4,886 replies, posted
[QUOTE=PredGD;50672867]ugh, monitors in linux are annoying. apparently you can't use two monitors via iGPU and GPU if you're on the official nvidia drivers. nouveau on the other hand allows this but Pascal support is currently non existent. I don't expect them to support it any time soon. stuck with a single monitor for linux stuff for now then
[editline]8th July 2016[/editline]
decided to go Plasma this time around too, very nice DE to be honest. looks both modern and sleek compared to KDE4[/QUOTE]
This is honestly the reason why I'm using AMD, because Linux support is the most smooth thing I've ever had. But then again, I'm still using my ATi Radeon HD 4670 because money. I've heard a lot of mixed things about the 300 series, but never had the chance to fiddle with any of them.
nVidia on the other hand I've never had any success with, with the exception of my workstations mini-ITX GPU that seemingly works out of the box on Sabayon Linux. Didn't anywhere else, but they managed to make it flawless somehow.
[QUOTE=PredGD;50672867]ugh, monitors in linux are annoying. apparently you can't use two monitors via iGPU and GPU if you're on the official nvidia drivers. nouveau on the other hand allows this but Pascal support is currently non existent. I don't expect them to support it any time soon. stuck with a single monitor for linux stuff for now then
[editline]8th July 2016[/editline]
decided to go Plasma this time around too, very nice DE to be honest. looks both modern and sleek compared to KDE4[/QUOTE]
Plasma is pretty but I just can't stand it for some reason. I found myself switching back to XFCE.
[editline]8th July 2016[/editline]
[QUOTE=mastersrp;50674054]This is honestly the reason why I'm using AMD, because Linux support is the most smooth thing I've ever had. But then again, I'm still using my ATi Radeon HD 4670 because money. I've heard a lot of mixed things about the 300 series, but never had the chance to fiddle with any of them.
nVidia on the other hand I've never had any success with, with the exception of my workstations mini-ITX GPU that seemingly works out of the box on Sabayon Linux. Didn't anywhere else, but they managed to make it flawless somehow.[/QUOTE]
Huh, I've always heard that Nvidia was the company you went for if you're a Linux gamer.
[QUOTE=SGTNAPALM;50674077]Plasma is pretty but I just can't stand it for some reason. I found myself switching back to XFCE.
[editline]8th July 2016[/editline]
Huh, I've always heard that Nvidia was the company you went for if you're a Linux gamer.[/QUOTE]

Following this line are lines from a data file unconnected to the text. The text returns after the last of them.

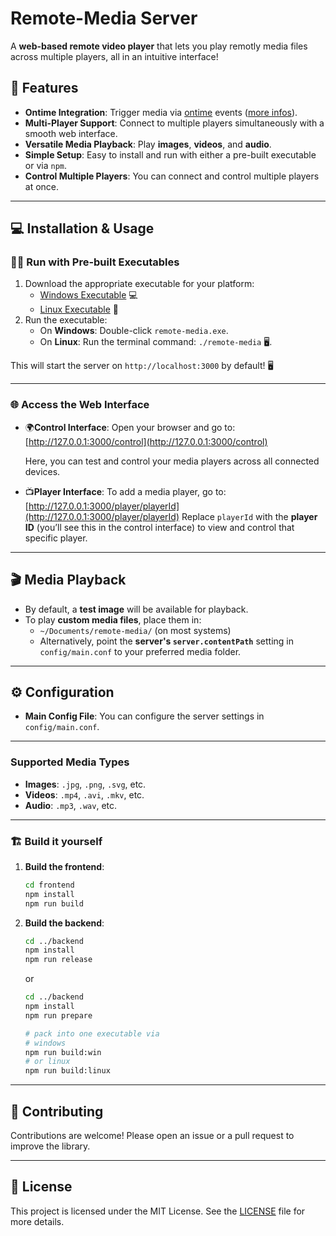 # **Remote-Media Server**

A **web-based remote video player** that lets you play remotly media files across multiple players, all in an intuitive interface!

## 🚀 Features

- **Ontime Integration**: Trigger media via [ontime](https://github.com/cpvalente/ontime) events ([more infos](ontime-usage.md)).
- **Multi-Player Support**: Connect to multiple players simultaneously with a smooth web interface.
- **Versatile Media Playback**: Play **images**, **videos**, and **audio**.
- **Simple Setup**: Easy to install and run with either a pre-built executable or via `npm`.
- **Control Multiple Players**: You can connect and control multiple players at once.

---

## 💻 Installation & Usage

### 🏃‍♂️ **Run with Pre-built Executables**

1. Download the appropriate executable for your platform:
   - [Windows Executable](./releases/download/Pre-Build/remote-media_win.exe) 💻
   - [Linux Executable](./releases/download/Pre-Build/remote-media_linux) 🐧
2. Run the executable:
   - On **Windows**: Double-click `remote-media.exe`.
   - On **Linux**: Run the terminal command: `./remote-media` 🖥️.

This will start the server on `http://localhost:3000` by default! 🖥️

---

### 🌐 **Access the Web Interface**

- 🌍**Control Interface**: Open your browser and go to:  
   [http://127.0.0.1:3000/control](http://127.0.0.1:3000/control)

  Here, you can test and control your media players across all connected devices.

- 📺**Player Interface**: To add a media player, go to:  
   [http://127.0.0.1:3000/player/playerId](http://127.0.0.1:3000/player/playerId)
  Replace `playerId` with the **player ID** (you’ll see this in the control interface) to view and control that specific player.

---

## 🎬 **Media Playback**

- By default, a **test image** will be available for playback.
- To play **custom media files**, place them in:
  - `~/Documents/remote-media/` (on most systems)
  - Alternatively, point the **server's `server.contentPath`** setting in `config/main.conf` to your preferred media folder.

---

## ⚙️ **Configuration**

- **Main Config File**: You can configure the server settings in `config/main.conf`.

---

### **Supported Media Types**

- **Images**: `.jpg`, `.png`, `.svg`, etc.
- **Videos**: `.mp4`, `.avi`, `.mkv`, etc.
- **Audio**: `.mp3`, `.wav`, etc.

---

### 🏗️ **Build it yourself**

1. **Build the frontend**:

   ```bash
   cd frontend
   npm install
   npm run build
   ```

2. **Build the backend**:

   ```bash
   cd ../backend
   npm install
   npm run release
   ```

   or

   ```bash
   cd ../backend
   npm install
   npm run prepare

   # pack into one executable via
   # windows
   npm run build:win
   # or linux
   npm run build:linux
   ```

---

## 🤝 Contributing

Contributions are welcome! Please open an issue or a pull request to improve the library.

---

## 📜 License

This project is licensed under the MIT License. See the [LICENSE](LICENSE) file for more details.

It is. For performance reasons only, because AMD with open source drivers are amazing at every single point except 3D performance.
[QUOTE=mastersrp;50674151]It is. For performance reasons only, because AMD with open source drivers are amazing at every single point except 3D performance.[/QUOTE]
Meanwhile Nivida rocks your world if you don't mind the proprietary.
[t]http://i.imgur.com/AEKbHFR.jpg[/t]
Unfortunately due to the Canada Post lockout I don't have long enough standoffs to make this look as good, but the Pi cluster is now powered and ready to Beowulf.
Also I found that network switch at the recycling depot, sweet score!
[QUOTE=Van-man;50674165]Meanwhile Nivida rocks your world if you don't mind the proprietary.[/QUOTE]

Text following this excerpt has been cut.